Con baja incidencia, pero alto impacto, la mielofibrosis presenta desafíos en su diagnóstico y tratamiento. En ese sentido, especialistas advierten sobre su evolución y la necesidad de abordar la anemia de forma directa.
La mielofibrosis se posiciona como una enfermedad hematológica poco frecuente, pero con consecuencias profundas en la vida cotidiana de los pacientes en Argentina. Con una incidencia estimada de entre 0,5 y 1,5 casos cada 100.000 habitantes por año, su desarrollo progresivo afecta principalmente la médula ósea, alterando la producción de células sanguíneas.
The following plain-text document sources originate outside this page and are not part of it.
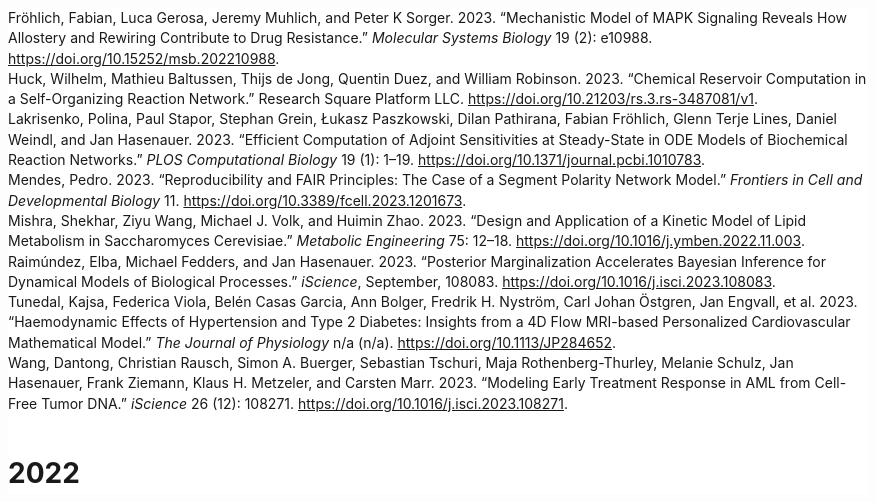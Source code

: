 <div id="ref-FroehlichGer2023" class="csl-entry" role="listitem">
Fröhlich, Fabian, Luca Gerosa, Jeremy Muhlich, and Peter K Sorger. 2023.
<span>“Mechanistic Model of MAPK Signaling Reveals How Allostery and
Rewiring Contribute to Drug Resistance.”</span> <em>Molecular Systems
Biology</em> 19 (2): e10988. <a
href="https://doi.org/10.15252/msb.202210988">https://doi.org/10.15252/msb.202210988</a>.
</div>
<div id="ref-HuckBal2023" class="csl-entry" role="listitem">
Huck, Wilhelm, Mathieu Baltussen, Thijs de Jong, Quentin Duez, and
William Robinson. 2023. <span>“Chemical Reservoir Computation in a
Self-Organizing Reaction Network.”</span> Research Square Platform LLC.
<a
href="https://doi.org/10.21203/rs.3.rs-3487081/v1">https://doi.org/10.21203/rs.3.rs-3487081/v1</a>.
</div>
<div id="ref-LakrisenkoSta2023" class="csl-entry" role="listitem">
Lakrisenko, Polina, Paul Stapor, Stephan Grein, Łukasz Paszkowski, Dilan
Pathirana, Fabian Fröhlich, Glenn Terje Lines, Daniel Weindl, and Jan
Hasenauer. 2023. <span>“Efficient Computation of Adjoint Sensitivities
at Steady-State in ODE Models of Biochemical Reaction Networks.”</span>
<em>PLOS Computational Biology</em> 19 (1): 1–19. <a
href="https://doi.org/10.1371/journal.pcbi.1010783">https://doi.org/10.1371/journal.pcbi.1010783</a>.
</div>
<div id="ref-Mendes2023" class="csl-entry" role="listitem">
Mendes, Pedro. 2023. <span>“Reproducibility and FAIR Principles: The
Case of a Segment Polarity Network Model.”</span> <em>Frontiers in Cell
and Developmental Biology</em> 11. <a
href="https://doi.org/10.3389/fcell.2023.1201673">https://doi.org/10.3389/fcell.2023.1201673</a>.
</div>
<div id="ref-MishraWan2023" class="csl-entry" role="listitem">
Mishra, Shekhar, Ziyu Wang, Michael J. Volk, and Huimin Zhao. 2023.
<span>“Design and Application of a Kinetic Model of Lipid Metabolism in
Saccharomyces Cerevisiae.”</span> <em>Metabolic Engineering</em> 75:
12–18. <a
href="https://doi.org/10.1016/j.ymben.2022.11.003">https://doi.org/10.1016/j.ymben.2022.11.003</a>.
</div>
<div id="ref-RaimundezFed2023" class="csl-entry" role="listitem">
Raimúndez, Elba, Michael Fedders, and Jan Hasenauer. 2023.
<span>“Posterior Marginalization Accelerates Bayesian Inference for
Dynamical Models of Biological Processes.”</span>
<em><span>iScience</span></em>, September, 108083. <a
href="https://doi.org/10.1016/j.isci.2023.108083">https://doi.org/10.1016/j.isci.2023.108083</a>.
</div>
<div id="ref-TunedalVio2023" class="csl-entry" role="listitem">
Tunedal, Kajsa, Federica Viola, Belén Casas Garcia, Ann Bolger, Fredrik
H. Nyström, Carl Johan Östgren, Jan Engvall, et al. 2023.
<span>“Haemodynamic Effects of Hypertension and Type 2 Diabetes:
Insights from a <span>4D</span> Flow <span
class="nocase">MRI-based</span> Personalized Cardiovascular Mathematical
Model.”</span> <em>The Journal of Physiology</em> n/a (n/a). <a
href="https://doi.org/10.1113/JP284652">https://doi.org/10.1113/JP284652</a>.
</div>
<div id="ref-WangRau2023" class="csl-entry" role="listitem">
Wang, Dantong, Christian Rausch, Simon A. Buerger, Sebastian Tschuri,
Maja Rothenberg-Thurley, Melanie Schulz, Jan Hasenauer, Frank Ziemann,
Klaus H. Metzeler, and Carsten Marr. 2023. <span>“Modeling Early
Treatment Response in AML from Cell-Free Tumor DNA.”</span>
<em>iScience</em> 26 (12): 108271. <a
href="https://doi.org/10.1016/j.isci.2023.108271">https://doi.org/10.1016/j.isci.2023.108271</a>.
</div>
</div>
<h1 class="unnumbered" id="section">2022</h1>
<div id="refs" class="references csl-bib-body hanging-indent"
data-entry-spacing="0" role="list">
En ese marco, la médica especialista en hematología, Georgina Bendek (MN 116322), sostuvo en el comunicado de prensa de GSK: “En Argentina presenta un desafío crítico porque uno de cada tres pacientes ya padece anemia al momento del diagnóstico, y casi la totalidad la desarrollará con el avance de la patología”.
La enfermedad impacta directamente en el funcionamiento del organismo. Por lo tanto, a medida que avanza, el tejido de la médula ósea es reemplazado por uno fibroso, lo que dificulta la producción normal de glóbulos rojos, blancos y plaquetas. Frente a esa deficiencia, el cuerpo intenta compensar en otros órganos como el bazo y el hígado, que aumentan de tamaño.
Si bien afecta por igual a hombres y mujeres, el diagnóstico se registra con mayor frecuencia entre los 60 y 65 años. En etapas iniciales puede no presentar síntomas, aunque con el tiempo se manifiestan señales más intensas como fatiga, dificultad para respirar, dolor abdominal, sudoración nocturna y pérdida de peso involuntaria.
Sin embargo, el deterioro en la calidad de vida aparece como uno de los aspectos más preocupantes. Más del 80% de los pacientes reporta un impacto significativo incluso en fases tempranas de la enfermedad, lo que evidencia la necesidad de un abordaje integral.
Dentro de ese cuadro, la anemia ocupa un lugar central ya que se trata de una de las complicaciones más relevantes en la evolución de la mielofibrosis, debido a que condiciona tanto la salud como la vida diaria de los pacientes. En muchos casos, implica la necesidad de transfusiones de sangre de forma periódica.
“Se estima que hasta el 40% de los pacientes requerirán transfusiones al cabo de un año del diagnóstico”, indican especialistas. Además, Bendek remarcó: “La anemia moderada a severa y la dependencia transfusional disminuyen la expectativa de vida, por lo que su tratamiento es fundamental”.
Este escenario no solo afecta el estado físico, sino también la autonomía personal. Las transfusiones frecuentes limitan la rutina laboral, social y familiar, generando un desgaste sostenido en el bienestar general.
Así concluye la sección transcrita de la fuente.